Egresó y nunca envió su currículum. En casi todos los trabajos pedían que se acompañara una foto o, al menos, era necesaria una entrevista personal. Fue así como pasó sus últimos años solo, sin conocer a nadie, sin salir a la calle, escribiendo novelas de amor y soledad que enviaba por correo electrónico a la Editorial. Nunca fue a retirar un ejemplar de ninguna de sus novelas, aunque recibía puntualmente los dividendos que ellas le reportaban junto con las cartas de amor de cientos de admiradoras. “¡Ay de mí! Si me conocieran no me mandarían estas cartas tan comprometedoras”.

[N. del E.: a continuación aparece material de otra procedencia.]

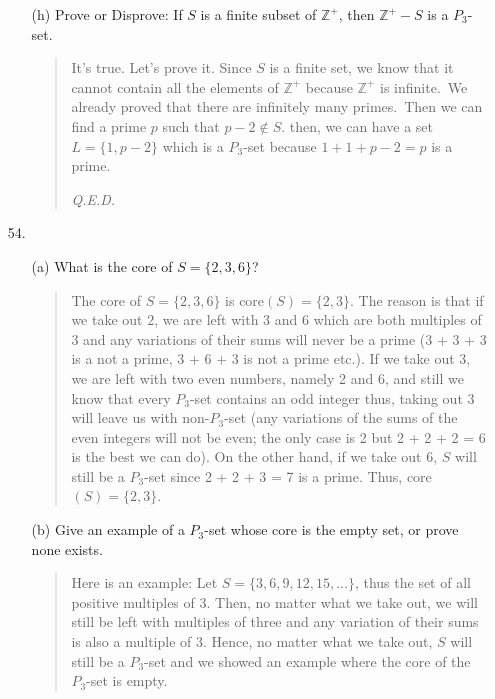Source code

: \documentclass[12pt, a4paper]{article}                      %
\begin{document}
\begin{itemize}
\begin{itemize}
\item[]

\item[(h)]
Prove or Disprove: If $S$ is a finite subset of $\mathbb{Z}^+$, then $\mathbb{Z}^+ - S$ is a $P_3$-set.
\begin{quote}
It's true. Let's prove it. Since $S$ is a finite set, we know that it cannot contain all the elements of $\mathbb{Z}^+$ because $\mathbb{Z}^+$ is infinite.\ We already proved that there are infinitely many primes.\ Then we can find a prime $p$ such that $p - 2 \notin S$.
then, we can have a set $L = \{1, p - 2\}$ which is a $P_3$-set because $1 + 1 + p - 2 = p$ is a prime.
\begin{flushright}
\textit{Q.E.D.}
\end{flushright}
\end{quote}
\end{itemize}

\item[]
\item[]

\item[54.]
\begin{itemize}
If a subset $S$ of $\mathbb{Z}^+$ is a $P_3$-set then the \textbf{core} of $S$ is the set
$$\mbox{core}(S) := \{s \in S \mid S - \{s\} \mbox{ is not a $P_3$-set}\}.$$

\item[]

\item[(a)]
What is the core of $S = \{2, 3, 6\}$?
\begin{quote}
The core of $S = \{2, 3, 6\}$ is core$(S) = \{2, 3\}$.
The reason is that if we take out $2$, we are left with 3 and 6 which are both multiples of 3 and any variations of their sums will never be a prime (3 + 3 + 3 is a not a prime, 3 + 6 + 3 is not a prime etc.).
If we take out 3, we are left with two even numbers, namely 2 and 6, and still we know that every $P_3$-set contains an odd integer thus, taking out 3 will leave us with non-$P_3$-set (any variations of the sums of the even integers will not be even; the only case is 2 but 2 + 2 + 2 = 6 is the best we can do). On the other hand, if we take out 6, $S$ will still be a $P_3$-set since 2 + 2 + 3 = 7 is a prime.
Thus, core$(S) = \{2, 3\}$.
\end{quote}

\item[]

\item[(b)]
Give an example of a $P_3$-set whose core is the empty set, or prove none exists.
\begin{quote}
Here is an example: Let $S = \{3, 6, 9, 12, 15, ...\}$, thus the set of all positive
multiples of 3. Then, no matter what we take out, we will still be left with multiples
of three and any variation of their sums is also a multiple of 3. Hence, no matter what
we take out, $S$ will still be a $P_3$-set and we showed an example where the core of the
$P_3$-set is empty.
\end{quote}


\end{itemize}
\end{itemize}
\end{document}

Ya anciano enfermó y el conserje del edificio llamó a una ambulancia. Al recobrar el conocimiento estaba en el hospital. Una enfermera, con una gran sonrisa en sus labios, lo saludó por su nombre. “¿Cómo es que sabe mi nombre?” Ella contestó: “Por sus novelas, soy una gran admiradora suya”. “Sí, pero… ¡¿cómo es que sabe que soy yo?!” Ella dijo: “Por la foto, en la contraportada. ¿Me daría su autógrafo?” “Sí… claro”, y comprendió que su soledad no era culpa del destino, sino que de sus propios y absurdos complejos.